Task description —
Output only the lines of the entries that follow, starting at the one with "- How to buy V-Bucks gift card" and running down to the one with "Drives | Percent |", both included and unchanged.

:: Records for processing

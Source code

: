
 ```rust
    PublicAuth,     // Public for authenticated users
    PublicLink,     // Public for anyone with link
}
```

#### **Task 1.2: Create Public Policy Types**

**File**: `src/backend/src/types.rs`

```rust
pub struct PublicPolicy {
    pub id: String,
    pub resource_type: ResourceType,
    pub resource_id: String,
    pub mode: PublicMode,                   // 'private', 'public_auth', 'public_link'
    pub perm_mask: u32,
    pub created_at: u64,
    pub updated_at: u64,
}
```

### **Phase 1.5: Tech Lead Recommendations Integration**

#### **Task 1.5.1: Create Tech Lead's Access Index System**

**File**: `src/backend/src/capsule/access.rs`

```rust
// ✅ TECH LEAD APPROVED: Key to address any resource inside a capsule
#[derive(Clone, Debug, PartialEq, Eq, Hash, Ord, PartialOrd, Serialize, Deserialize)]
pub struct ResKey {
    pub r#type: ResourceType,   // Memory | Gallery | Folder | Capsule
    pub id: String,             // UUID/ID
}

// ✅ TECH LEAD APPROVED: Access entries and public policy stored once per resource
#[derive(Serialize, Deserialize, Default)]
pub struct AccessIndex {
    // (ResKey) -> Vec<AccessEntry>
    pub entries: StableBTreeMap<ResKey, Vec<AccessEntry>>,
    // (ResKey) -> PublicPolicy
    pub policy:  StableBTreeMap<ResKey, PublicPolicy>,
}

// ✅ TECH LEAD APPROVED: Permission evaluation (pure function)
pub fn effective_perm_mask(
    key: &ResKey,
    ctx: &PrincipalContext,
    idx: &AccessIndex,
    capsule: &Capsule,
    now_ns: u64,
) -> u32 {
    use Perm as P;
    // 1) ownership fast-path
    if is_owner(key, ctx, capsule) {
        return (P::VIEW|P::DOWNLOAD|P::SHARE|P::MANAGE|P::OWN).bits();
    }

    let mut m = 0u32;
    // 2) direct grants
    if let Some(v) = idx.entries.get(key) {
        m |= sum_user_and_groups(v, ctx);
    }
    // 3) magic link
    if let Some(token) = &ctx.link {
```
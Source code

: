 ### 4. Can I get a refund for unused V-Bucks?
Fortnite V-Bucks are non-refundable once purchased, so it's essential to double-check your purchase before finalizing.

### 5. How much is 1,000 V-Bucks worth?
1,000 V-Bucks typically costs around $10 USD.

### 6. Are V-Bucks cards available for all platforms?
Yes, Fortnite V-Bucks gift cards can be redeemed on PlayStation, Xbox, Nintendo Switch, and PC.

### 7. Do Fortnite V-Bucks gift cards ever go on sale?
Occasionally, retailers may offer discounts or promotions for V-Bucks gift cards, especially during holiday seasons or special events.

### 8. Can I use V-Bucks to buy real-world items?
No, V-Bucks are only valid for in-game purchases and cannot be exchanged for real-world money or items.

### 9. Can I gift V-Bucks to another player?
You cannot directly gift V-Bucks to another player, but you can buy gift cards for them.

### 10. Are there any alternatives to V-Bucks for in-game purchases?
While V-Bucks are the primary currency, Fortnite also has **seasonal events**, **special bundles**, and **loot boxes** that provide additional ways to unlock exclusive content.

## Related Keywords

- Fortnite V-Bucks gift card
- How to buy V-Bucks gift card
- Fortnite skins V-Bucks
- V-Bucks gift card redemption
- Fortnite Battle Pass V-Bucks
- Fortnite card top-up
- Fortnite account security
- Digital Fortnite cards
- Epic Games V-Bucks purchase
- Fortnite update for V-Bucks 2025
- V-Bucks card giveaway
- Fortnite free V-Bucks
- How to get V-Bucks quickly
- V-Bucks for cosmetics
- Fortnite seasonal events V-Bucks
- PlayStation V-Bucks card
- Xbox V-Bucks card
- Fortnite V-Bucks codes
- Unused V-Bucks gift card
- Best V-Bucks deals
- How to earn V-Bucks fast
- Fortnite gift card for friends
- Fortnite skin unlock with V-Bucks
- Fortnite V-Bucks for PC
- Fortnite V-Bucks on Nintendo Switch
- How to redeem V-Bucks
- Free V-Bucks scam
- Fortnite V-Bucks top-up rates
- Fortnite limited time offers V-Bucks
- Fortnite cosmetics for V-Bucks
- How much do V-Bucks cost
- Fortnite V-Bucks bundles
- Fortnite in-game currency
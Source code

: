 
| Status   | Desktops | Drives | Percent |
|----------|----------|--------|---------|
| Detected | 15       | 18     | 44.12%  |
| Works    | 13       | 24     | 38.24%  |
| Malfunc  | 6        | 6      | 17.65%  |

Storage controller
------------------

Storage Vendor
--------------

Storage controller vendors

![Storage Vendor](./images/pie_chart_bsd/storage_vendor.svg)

::::

Result of the task —
- How to buy V-Bucks gift card
- Fortnite skins V-Bucks
- V-Bucks gift card redemption
- Fortnite Battle Pass V-Bucks
- Fortnite card top-up
- Fortnite account security
- Digital Fortnite cards
- Epic Games V-Bucks purchase
- Fortnite update for V-Bucks 2025
- V-Bucks card giveaway
- Fortnite free V-Bucks
- How to get V-Bucks quickly
- V-Bucks for cosmetics
- Fortnite seasonal events V-Bucks
- PlayStation V-Bucks card
- Xbox V-Bucks card
- Fortnite V-Bucks codes
- Unused V-Bucks gift card
- Best V-Bucks deals
- How to earn V-Bucks fast
- Fortnite gift card for friends
- Fortnite skin unlock with V-Bucks
- Fortnite V-Bucks for PC
- Fortnite V-Bucks on Nintendo Switch
- How to redeem V-Bucks
- Free V-Bucks scam
- Fortnite V-Bucks top-up rates
- Fortnite limited time offers V-Bucks
- Fortnite cosmetics for V-Bucks
- How much do V-Bucks cost
- Fortnite V-Bucks bundles
- Fortnite in-game currency
Source code

: 
| Status   | Desktops | Drives | Percent |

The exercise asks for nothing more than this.